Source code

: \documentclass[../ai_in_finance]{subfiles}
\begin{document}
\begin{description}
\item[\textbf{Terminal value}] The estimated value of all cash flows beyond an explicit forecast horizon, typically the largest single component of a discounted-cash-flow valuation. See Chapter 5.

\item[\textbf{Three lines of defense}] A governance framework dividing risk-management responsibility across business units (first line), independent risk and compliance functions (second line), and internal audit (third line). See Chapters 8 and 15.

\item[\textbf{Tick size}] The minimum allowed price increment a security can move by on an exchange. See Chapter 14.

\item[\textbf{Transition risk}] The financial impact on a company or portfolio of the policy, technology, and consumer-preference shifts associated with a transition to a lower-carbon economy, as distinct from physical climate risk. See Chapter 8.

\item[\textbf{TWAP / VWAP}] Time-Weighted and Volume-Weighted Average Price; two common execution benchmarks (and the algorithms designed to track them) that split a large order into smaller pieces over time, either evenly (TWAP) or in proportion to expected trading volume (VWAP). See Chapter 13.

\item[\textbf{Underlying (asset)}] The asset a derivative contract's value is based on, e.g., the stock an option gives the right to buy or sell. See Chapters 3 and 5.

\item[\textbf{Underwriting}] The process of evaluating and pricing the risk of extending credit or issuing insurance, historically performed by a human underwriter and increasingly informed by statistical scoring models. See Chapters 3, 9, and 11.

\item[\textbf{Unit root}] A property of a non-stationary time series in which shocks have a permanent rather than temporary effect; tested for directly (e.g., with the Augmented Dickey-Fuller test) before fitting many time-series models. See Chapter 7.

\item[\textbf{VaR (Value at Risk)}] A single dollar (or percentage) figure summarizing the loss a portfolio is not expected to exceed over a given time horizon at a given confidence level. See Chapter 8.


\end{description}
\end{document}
------
◆ Task instructions ◆
Copy from the line with "See Chapter 7." to the final line of the records, inclusive, and add nothing else.

◆ Result of this exercise ◆
\item[\textbf{Unit root}] A property of a non-stationary time series in which shocks have a permanent rather than temporary effect; tested for directly (e.g., with the Augmented Dickey-Fuller test) before fitting many time-series models. See Chapter 7.

\item[\textbf{VaR (Value at Risk)}] A single dollar (or percentage) figure summarizing the loss a portfolio is not expected to exceed over a given time horizon at a given confidence level. See Chapter 8.


\end{description}
\end{document}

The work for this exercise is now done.